*Work item*
Without any pictures, print exactly the lines that run from the start of the data through the line containing "Przeczytanie poradnika w".

*** Data provided ***

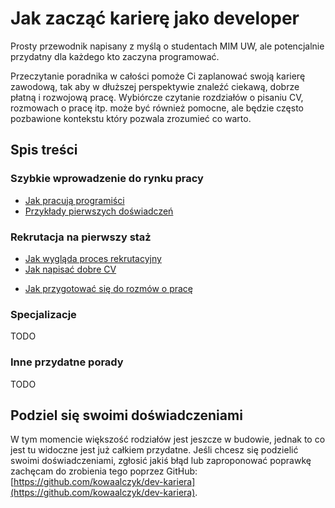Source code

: # Jak zacząć karierę jako developer

Prosty przewodnik napisany z myślą o studentach MIM UW, ale potencjalnie przydatny dla
każdego kto zaczyna programować.

Przeczytanie poradnika w całości pomoże Ci zaplanować swoją karierę zawodową,
tak aby w dłuższej perspektywie znaleźć ciekawą, dobrze płatną i rozwojową pracę.
Wybiórcze czytanie rozdziałów o pisaniu CV, rozmowach o pracę itp. może być również
pomocne, ale będzie często pozbawione kontekstu który pozwala zrozumieć co warto.

## Spis treści

### Szybkie wprowadzenie do rynku pracy

- [Jak pracują programiści](./10_praca.md)
- [Przykłady pierwszych doświadczeń](./11_pierwsze_doswiadczenia.md)
  <!-- - [Poznawanie rynku przez wydarzenia]() -->
  <!-- - [Budowanie podstawowych umiejętności]() -->

### Rekrutacja na pierwszy staż

- [Jak wygląda proces rekrutacyjny](./20_rekrutacja.md)
- [Jak napisać dobre CV](./21_cv.md)
<!-- - [Jak przygotować się do zadań programistycznych]() -->
- [Jak przygotować się do rozmów o pracę](./23_interviews.md)
<!-- - [Co warto robić podczas stażu]() -->

### Specjalizacje

TODO

<!-- - [Praca badawcza]() -->
<!-- - [DevOps]() -->
<!-- - [Data Science]() -->
<!-- - [Trading]() -->
<!-- - [Product management]() -->
<!-- - [Project management]() -->
<!-- - [Consulting]() -->

### Inne przydatne porady

TODO

<!-- - [Czym różnią się duże firmy od małych]() -->
<!-- - [Jak planować ścieżkę kariery]() -->
<!-- - [Przydatne miękkie umiejętności]() -->

## Podziel się swoimi doświadczeniami

W tym momencie większość rodziałów jest jeszcze w budowie, jednak to co jest tu widoczne
jest już całkiem przydatne. Jeśli chcesz się podzielić swoimi doświadczeniami, zgłosić
jakiś błąd lub zaproponować poprawkę zachęcam do zrobienia tego poprzez GitHub:
[https://github.com/kowaalczyk/dev-kariera](https://github.com/kowaalczyk/dev-kariera).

***

*Response to this exercise*
Source code

: # Jak zacząć karierę jako developer

Prosty przewodnik napisany z myślą o studentach MIM UW, ale potencjalnie przydatny dla
każdego kto zaczyna programować.

Przeczytanie poradnika w całości pomoże Ci zaplanować swoją karierę zawodową,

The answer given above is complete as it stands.